Te gusta?” she’d ask me. “Good! At least your mamá is doing one thing right!”

And she’d laugh and dream aloud: “I’m doing it for you the same way my mamá did it for me, in Cuba.” Then: “If it feels so good, it’s because your abuelita taught me, hijo.” Afterward, she’d towel my head off, stand me in front of a mirror, and comb my hair. Looking me over, she’d rap my back and say: “Ya está!”—“Just fine!”

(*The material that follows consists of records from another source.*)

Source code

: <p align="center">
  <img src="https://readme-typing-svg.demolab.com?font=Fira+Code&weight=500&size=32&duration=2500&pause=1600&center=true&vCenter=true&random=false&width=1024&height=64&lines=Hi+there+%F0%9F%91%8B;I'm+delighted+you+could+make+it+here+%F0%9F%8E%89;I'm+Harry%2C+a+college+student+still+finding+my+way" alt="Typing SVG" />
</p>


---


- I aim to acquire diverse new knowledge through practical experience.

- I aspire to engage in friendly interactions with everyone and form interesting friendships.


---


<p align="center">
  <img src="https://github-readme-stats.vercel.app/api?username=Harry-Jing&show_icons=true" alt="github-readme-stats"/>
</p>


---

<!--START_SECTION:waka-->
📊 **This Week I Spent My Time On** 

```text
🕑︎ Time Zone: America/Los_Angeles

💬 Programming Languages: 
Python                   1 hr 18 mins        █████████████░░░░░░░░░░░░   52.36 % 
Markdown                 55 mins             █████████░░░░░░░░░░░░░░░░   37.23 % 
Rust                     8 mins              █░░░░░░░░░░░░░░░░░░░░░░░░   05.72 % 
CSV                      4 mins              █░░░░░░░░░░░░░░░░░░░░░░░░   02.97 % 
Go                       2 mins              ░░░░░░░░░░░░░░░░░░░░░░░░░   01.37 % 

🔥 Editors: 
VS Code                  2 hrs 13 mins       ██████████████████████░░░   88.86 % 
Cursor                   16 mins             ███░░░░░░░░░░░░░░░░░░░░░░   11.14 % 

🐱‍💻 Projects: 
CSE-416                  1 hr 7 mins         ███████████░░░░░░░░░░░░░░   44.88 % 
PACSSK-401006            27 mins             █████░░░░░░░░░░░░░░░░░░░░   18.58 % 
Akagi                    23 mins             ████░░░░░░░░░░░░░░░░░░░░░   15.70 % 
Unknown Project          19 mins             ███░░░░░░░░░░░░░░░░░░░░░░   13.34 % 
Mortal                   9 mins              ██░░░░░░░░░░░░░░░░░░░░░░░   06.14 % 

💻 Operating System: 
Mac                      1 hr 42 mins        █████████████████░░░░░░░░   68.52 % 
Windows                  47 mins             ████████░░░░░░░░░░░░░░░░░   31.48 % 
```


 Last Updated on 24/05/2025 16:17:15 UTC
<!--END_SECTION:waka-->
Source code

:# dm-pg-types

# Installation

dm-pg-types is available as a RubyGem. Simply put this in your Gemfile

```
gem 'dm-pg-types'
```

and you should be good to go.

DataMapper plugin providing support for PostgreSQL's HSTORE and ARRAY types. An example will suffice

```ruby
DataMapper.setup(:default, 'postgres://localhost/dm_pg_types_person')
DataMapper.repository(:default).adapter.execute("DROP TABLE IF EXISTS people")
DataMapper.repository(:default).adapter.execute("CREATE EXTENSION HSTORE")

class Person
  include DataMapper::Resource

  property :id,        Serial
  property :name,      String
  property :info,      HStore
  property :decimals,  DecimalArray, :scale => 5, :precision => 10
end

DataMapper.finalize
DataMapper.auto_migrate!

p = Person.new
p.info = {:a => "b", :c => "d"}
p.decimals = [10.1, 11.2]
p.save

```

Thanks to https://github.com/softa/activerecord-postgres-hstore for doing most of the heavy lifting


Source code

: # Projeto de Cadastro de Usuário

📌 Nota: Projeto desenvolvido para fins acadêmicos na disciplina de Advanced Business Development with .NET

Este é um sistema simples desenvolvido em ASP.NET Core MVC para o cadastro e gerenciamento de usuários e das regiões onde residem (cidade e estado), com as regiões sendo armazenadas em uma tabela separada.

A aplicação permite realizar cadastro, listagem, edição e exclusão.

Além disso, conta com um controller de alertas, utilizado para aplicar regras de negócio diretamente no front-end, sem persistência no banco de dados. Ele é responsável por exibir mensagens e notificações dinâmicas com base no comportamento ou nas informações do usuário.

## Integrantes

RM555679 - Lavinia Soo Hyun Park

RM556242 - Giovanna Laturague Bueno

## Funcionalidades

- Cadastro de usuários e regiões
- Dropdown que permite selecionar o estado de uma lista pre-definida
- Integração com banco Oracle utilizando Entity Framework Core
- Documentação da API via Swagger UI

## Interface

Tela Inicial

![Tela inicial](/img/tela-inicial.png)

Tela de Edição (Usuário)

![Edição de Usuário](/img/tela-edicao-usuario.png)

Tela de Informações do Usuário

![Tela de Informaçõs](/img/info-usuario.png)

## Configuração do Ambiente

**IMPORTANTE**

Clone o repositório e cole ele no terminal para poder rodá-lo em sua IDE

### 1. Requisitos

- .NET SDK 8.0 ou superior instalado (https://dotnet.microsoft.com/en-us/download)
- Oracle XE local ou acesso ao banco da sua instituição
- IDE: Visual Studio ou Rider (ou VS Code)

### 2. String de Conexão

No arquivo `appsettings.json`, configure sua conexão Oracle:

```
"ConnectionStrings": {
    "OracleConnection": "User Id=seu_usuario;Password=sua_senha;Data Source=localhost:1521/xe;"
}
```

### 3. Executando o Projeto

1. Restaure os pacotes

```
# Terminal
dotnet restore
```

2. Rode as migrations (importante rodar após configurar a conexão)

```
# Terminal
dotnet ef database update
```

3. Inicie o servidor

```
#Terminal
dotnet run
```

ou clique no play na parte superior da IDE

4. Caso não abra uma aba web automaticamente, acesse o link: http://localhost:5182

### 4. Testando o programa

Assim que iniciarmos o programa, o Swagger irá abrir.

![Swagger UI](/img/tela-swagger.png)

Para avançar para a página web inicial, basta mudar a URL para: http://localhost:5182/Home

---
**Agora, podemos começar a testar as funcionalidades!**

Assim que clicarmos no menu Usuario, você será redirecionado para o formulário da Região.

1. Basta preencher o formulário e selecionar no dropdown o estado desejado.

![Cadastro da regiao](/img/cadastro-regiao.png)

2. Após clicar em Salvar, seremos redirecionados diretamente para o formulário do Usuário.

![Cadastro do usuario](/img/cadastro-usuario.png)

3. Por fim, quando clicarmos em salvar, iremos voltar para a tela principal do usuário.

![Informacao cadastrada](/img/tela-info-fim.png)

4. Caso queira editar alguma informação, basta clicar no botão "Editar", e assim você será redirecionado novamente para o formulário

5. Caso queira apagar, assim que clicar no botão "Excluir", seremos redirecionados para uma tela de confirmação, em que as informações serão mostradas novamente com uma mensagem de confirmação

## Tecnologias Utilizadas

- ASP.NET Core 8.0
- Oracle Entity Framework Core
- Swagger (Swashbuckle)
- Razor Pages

One afternoon — I was seven — a letter arrived from Cuba, in a nearly weightless envelope. She opened it by the window, at a time of the day when the sun had risen over the tenement buildings across the street, and light came flooding into the living room. Kids were on the street; I could hear them shouting, a ball hit during a stickball game, a car honking, someone calling out, “Run, Tommy, run, ya dumb fuck!” when all at once, as she read down the page, she stopped and looked up, and said, “Ay pero mi mamá, mi mamá.” She shrank within herself just then — I’d never seen her looking so petite; she wasn’t — and began to softly cry, shaking her head, murmuring to herself. Not knowing what to do, I went over to her, asking, “What is it?” But, as she stood in that shaft of light, she kept on weeping until, just as suddenly, she gathered herself and, touching my face, told me: “Mi mamá se murío.” Then, in her English, “Jour abuelita, she is now in heaven.”

As for my homeschooling, I think that period of studying with my mother lasted for perhaps a year and a half or so, until there came the point when — my father had probably pushed for it — my mother, reluctantly believing that keeping me at home wouldn’t do me much good, finally enrolled me in a first-grade class at the local Catholic school, Corpus Christi, run by wimpled Sinsinawa Dominican nuns. The school itself was situated on the Broadway side of 121st Street, just across the way from the Teachers College complex of old turn-of-the-century buildings, its classrooms taking up three floors above the church where I had been baptized, with a rectory where the nuns lived way above.